According to a survey by the Ministry of Internal Affairs in October, the average retail price of a kilogram of moyashi in Tokyo was ¥151, which comes to about ¥30 for a standard 200-gram bag. Five years ago the average price of a 200 gram bag was ¥34 yen, which means the price of moyashi has actually decreased over time, despite the mung bean shortage.

Moyashi producers have done everything they can to honor this magic ¥30 price ceiling, but with the drop in the yen they are being bled dry. One producer told Tokyo Shimbun that the ideal retail price for him would be ¥40 per bag, which isn’t expensive at all, but retailers are telling him that their customers won’t buy it at that price because they don’t really need moyashi.

They only buy it because it’s as cheap as it is. Since these stores don’t make money on it anyway, that wouldn’t seem to be a problem, but unlike some other produce moyashi doesn’t keep, it has to be sold right away or it spoils, so if the sprouts aren’t going to sell, retailers would rather not buy them in the first place. And with implementation of a higher consumption tax in April, there has been even more downward pressure on the retail price.

But the retailers’ argument isn’t completely convincing. In actuality, production of moyashi increased from 350,000 tons in 2007 to more than 450,000 tons in 2013, which means sales must have increased during that time as well, because producers aren’t going to make bean sprouts that don’t sell.
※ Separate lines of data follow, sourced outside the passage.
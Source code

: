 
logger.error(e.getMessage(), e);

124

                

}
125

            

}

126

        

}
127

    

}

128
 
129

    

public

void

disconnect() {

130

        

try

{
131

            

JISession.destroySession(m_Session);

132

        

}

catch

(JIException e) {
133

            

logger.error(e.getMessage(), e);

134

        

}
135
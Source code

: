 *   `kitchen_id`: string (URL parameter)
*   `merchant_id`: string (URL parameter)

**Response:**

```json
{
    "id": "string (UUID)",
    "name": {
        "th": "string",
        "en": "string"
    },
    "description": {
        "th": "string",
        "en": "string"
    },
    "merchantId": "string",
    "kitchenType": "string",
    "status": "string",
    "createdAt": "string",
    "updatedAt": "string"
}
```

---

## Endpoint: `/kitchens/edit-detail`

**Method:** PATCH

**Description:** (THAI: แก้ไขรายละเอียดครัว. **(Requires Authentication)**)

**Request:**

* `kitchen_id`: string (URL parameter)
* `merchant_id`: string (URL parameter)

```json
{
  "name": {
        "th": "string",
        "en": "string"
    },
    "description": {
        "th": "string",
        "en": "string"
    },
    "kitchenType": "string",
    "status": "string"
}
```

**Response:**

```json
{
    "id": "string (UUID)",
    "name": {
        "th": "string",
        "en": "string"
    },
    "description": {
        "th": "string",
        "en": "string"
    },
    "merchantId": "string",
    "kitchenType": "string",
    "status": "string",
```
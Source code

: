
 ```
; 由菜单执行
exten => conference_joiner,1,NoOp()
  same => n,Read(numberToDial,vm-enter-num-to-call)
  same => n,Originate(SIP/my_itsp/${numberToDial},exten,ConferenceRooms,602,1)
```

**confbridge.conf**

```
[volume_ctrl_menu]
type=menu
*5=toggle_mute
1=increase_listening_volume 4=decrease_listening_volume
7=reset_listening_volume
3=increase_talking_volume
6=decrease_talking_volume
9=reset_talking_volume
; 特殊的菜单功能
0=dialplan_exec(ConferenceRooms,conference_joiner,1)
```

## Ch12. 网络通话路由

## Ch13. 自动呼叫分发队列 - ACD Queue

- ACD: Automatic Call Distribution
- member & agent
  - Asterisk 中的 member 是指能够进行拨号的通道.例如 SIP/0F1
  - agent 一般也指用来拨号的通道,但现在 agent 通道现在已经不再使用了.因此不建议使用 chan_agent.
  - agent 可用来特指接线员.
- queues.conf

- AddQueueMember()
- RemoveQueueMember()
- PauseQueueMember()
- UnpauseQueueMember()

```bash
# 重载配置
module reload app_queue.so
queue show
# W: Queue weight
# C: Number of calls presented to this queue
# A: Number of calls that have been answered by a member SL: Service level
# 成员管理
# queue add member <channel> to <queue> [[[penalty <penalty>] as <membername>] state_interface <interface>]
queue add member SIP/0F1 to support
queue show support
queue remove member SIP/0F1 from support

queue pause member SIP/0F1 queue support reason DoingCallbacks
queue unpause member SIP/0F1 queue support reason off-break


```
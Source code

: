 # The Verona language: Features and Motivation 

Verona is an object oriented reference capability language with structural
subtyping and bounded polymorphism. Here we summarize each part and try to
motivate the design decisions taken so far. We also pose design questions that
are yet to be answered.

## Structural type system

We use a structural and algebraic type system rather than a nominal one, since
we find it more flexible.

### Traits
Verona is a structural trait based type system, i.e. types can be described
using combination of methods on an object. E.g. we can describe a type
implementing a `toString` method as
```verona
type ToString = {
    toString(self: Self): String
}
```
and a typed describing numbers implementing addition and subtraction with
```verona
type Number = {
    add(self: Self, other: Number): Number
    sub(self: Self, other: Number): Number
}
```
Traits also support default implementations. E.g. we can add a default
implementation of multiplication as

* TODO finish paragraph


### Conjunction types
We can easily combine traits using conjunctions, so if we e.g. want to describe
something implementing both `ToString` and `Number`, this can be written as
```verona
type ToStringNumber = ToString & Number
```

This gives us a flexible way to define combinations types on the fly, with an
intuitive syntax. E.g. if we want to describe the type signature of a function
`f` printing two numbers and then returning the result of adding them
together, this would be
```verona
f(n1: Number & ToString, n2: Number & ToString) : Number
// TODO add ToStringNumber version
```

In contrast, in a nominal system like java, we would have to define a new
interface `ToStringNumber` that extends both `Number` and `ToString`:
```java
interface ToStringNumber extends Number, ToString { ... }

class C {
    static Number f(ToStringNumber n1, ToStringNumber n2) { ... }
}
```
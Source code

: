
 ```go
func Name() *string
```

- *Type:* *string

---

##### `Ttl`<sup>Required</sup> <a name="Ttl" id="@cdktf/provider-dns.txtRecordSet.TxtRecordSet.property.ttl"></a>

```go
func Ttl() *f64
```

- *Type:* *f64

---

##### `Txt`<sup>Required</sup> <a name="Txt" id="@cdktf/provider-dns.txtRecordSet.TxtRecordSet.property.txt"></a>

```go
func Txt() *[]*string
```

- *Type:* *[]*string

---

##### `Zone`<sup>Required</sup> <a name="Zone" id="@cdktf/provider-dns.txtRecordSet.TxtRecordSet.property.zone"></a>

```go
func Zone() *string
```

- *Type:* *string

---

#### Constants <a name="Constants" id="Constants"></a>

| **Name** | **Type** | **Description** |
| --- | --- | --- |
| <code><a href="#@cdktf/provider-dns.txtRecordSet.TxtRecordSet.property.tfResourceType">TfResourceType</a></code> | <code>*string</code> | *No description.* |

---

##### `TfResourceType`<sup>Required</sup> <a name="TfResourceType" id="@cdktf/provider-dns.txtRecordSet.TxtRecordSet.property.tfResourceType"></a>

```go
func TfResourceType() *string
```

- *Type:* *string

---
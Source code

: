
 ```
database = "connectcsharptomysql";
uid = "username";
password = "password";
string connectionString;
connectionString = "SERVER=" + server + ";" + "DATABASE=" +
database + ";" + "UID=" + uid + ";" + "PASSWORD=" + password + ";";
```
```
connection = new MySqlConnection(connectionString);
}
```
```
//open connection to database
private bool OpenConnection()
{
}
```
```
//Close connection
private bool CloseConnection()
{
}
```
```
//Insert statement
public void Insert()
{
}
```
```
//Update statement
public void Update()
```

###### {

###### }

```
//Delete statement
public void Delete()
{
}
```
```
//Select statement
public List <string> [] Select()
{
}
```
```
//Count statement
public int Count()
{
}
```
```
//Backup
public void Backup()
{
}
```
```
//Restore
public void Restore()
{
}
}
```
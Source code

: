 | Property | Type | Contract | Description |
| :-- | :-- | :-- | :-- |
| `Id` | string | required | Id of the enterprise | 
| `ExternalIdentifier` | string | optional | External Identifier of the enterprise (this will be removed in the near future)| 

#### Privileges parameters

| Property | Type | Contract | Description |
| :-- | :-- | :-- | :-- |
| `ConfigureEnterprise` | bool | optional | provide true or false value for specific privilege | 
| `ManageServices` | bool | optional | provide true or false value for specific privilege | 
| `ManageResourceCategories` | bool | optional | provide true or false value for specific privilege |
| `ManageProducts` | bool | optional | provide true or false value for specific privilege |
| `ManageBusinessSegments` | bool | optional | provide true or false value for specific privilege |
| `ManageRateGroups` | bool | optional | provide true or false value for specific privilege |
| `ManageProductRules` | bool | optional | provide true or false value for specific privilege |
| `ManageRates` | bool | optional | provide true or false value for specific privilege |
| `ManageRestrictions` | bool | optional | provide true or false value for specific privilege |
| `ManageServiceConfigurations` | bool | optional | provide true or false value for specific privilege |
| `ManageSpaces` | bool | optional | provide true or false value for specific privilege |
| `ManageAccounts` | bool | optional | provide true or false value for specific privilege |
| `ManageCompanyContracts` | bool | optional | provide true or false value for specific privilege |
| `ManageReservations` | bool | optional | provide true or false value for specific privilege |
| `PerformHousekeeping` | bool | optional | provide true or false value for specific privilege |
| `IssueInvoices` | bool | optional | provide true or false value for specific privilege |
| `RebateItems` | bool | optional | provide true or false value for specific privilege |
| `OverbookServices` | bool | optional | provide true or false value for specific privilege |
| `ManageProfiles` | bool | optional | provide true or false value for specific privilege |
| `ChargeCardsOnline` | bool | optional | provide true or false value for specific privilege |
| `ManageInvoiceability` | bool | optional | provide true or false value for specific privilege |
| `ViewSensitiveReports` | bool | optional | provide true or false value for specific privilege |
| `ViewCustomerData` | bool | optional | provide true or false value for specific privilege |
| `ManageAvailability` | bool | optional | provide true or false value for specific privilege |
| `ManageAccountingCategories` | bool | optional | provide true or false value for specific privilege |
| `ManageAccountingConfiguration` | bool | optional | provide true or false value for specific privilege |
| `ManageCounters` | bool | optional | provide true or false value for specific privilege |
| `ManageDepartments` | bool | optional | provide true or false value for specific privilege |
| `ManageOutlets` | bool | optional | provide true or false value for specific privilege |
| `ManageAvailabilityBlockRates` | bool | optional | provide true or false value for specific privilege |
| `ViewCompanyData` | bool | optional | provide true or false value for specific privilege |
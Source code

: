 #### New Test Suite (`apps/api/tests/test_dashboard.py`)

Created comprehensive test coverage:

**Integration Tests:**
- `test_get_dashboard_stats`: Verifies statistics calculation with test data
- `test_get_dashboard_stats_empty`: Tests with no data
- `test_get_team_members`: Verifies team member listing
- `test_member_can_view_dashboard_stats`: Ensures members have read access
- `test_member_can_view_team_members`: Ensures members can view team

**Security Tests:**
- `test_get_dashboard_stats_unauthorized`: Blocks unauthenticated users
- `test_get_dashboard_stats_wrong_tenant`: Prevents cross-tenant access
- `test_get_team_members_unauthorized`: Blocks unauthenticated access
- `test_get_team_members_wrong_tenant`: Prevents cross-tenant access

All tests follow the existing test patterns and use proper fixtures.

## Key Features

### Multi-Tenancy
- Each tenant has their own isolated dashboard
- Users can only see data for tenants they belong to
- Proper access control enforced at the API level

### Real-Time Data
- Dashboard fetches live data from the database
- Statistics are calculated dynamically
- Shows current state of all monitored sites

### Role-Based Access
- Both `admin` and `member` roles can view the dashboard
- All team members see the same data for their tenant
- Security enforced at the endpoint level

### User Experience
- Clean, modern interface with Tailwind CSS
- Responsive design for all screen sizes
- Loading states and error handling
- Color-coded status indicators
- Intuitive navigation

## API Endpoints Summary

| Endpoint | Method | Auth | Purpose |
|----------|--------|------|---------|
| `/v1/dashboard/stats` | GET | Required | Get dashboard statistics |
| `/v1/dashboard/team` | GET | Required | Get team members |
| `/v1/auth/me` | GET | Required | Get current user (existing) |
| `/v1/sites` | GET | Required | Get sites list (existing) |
On a household basis that means consumption has increased from 5,500 grams a year to 7,000 grams a year. We could not find any information as to why this increase occurred, but bean sprouts are an extremely nutritious produce item, a fact that has received a good amount of coverage in recent years. So maybe supermarkets are being disingenuous. Maybe consumers would be willing to pay more.

So perhaps the real reason for retailers’ reluctance to raise prices is competition. Regardless of whether or not a market thinks its customers will pay more for moyashi, it’s not going to raise its price over that of its competitor. We happen to live within a 15-minute bicycle ride of five different supermarkets, and all except one sells moyashi for less than ¥20 (excluding tax) a bag, which is a third less than the already low price in Tokyo.

It’s obviously going to be more difficult for the moyashi producers association to get these stores to raise prices, so the standoff, at least here in northwest Chiba, will continue.